» **WHAT THE EXERCISE ASKS**
With the material below, print exactly the lines between the line holding "Streben nach Grossem" and the line holding "den wirklichen Soldaten", inclusive. Add nothing else.

» **EXERCISE MATERIALS**
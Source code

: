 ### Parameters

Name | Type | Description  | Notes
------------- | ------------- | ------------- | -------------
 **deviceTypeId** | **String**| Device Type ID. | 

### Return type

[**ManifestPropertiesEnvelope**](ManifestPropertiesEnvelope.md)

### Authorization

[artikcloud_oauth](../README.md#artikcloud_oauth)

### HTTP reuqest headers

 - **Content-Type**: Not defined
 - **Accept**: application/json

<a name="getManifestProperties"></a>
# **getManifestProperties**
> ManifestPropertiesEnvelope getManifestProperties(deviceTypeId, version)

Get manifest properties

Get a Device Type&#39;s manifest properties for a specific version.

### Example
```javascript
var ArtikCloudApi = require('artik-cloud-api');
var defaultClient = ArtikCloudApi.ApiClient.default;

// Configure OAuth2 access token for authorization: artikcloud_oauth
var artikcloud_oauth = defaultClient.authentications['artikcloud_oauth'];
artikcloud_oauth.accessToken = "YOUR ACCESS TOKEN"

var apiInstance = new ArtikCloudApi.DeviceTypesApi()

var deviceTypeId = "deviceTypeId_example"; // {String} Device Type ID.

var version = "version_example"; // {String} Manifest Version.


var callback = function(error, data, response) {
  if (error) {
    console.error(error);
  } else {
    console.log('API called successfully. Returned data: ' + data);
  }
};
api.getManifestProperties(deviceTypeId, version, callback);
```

...

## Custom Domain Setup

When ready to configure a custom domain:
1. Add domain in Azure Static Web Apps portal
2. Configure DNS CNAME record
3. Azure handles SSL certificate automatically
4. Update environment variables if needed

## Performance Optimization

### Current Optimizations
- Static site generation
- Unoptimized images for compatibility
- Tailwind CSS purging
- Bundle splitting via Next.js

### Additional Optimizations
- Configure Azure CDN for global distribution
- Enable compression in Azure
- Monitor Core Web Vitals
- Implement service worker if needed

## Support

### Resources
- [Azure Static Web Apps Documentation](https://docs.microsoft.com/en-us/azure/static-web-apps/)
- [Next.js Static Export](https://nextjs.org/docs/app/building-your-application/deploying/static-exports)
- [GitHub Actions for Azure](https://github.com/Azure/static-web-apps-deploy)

---

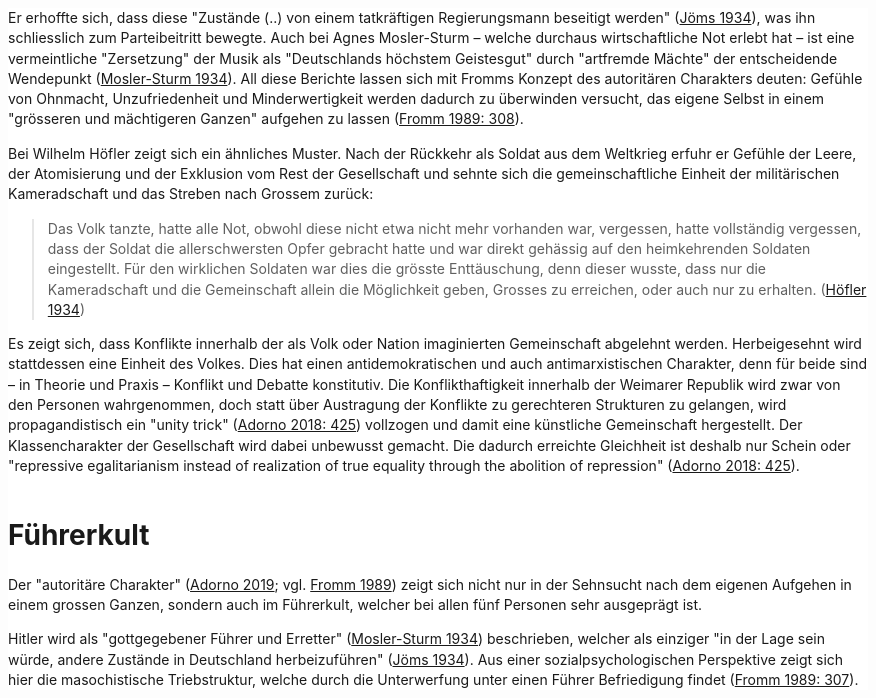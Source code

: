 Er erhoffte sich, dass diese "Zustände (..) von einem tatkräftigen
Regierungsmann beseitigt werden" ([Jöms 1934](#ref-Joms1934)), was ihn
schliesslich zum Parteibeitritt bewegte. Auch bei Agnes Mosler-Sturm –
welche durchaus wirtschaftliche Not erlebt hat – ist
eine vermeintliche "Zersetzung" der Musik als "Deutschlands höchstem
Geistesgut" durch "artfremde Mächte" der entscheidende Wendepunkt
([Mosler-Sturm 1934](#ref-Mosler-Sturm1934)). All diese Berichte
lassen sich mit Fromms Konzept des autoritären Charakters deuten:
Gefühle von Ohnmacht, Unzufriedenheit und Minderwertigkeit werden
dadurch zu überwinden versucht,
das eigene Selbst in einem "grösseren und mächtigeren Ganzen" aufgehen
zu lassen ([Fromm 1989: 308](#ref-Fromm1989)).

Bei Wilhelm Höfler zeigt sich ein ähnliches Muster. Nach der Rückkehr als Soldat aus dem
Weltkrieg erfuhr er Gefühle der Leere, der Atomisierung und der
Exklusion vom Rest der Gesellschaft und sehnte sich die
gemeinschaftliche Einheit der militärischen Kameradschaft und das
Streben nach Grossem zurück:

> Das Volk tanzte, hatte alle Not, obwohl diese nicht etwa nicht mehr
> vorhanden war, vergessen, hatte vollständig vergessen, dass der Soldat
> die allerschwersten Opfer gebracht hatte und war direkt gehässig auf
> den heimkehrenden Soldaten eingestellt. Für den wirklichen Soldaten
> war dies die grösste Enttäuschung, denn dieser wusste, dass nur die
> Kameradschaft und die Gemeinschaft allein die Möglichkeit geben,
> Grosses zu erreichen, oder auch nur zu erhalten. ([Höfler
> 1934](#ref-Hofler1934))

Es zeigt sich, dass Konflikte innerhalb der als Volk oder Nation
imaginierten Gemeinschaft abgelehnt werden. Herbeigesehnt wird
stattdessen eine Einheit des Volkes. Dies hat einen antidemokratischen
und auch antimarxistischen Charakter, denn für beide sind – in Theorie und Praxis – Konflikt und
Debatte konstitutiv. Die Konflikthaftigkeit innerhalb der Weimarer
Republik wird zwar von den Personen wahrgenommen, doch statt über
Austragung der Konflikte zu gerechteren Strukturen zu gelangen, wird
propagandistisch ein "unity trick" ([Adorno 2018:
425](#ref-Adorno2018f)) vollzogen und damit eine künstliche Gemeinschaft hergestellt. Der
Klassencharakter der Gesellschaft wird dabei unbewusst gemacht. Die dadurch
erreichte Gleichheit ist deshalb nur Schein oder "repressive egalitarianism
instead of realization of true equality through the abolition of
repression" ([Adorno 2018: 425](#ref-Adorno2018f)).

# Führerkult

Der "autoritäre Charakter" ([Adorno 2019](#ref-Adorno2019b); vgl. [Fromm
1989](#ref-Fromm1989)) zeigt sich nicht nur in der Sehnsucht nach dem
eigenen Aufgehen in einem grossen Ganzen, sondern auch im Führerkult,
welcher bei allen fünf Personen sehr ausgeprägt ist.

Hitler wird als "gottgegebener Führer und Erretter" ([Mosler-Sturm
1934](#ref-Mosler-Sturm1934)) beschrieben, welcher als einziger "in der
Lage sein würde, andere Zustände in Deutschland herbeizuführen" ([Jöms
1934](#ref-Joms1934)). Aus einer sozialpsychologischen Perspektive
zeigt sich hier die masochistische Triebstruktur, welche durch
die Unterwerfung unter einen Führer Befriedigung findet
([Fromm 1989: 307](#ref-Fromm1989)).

» **WRITTEN RESPONSE**
Streben nach Grossem zurück:

> Das Volk tanzte, hatte alle Not, obwohl diese nicht etwa nicht mehr
> vorhanden war, vergessen, hatte vollständig vergessen, dass der Soldat
> die allerschwersten Opfer gebracht hatte und war direkt gehässig auf
> den heimkehrenden Soldaten eingestellt. Für den wirklichen Soldaten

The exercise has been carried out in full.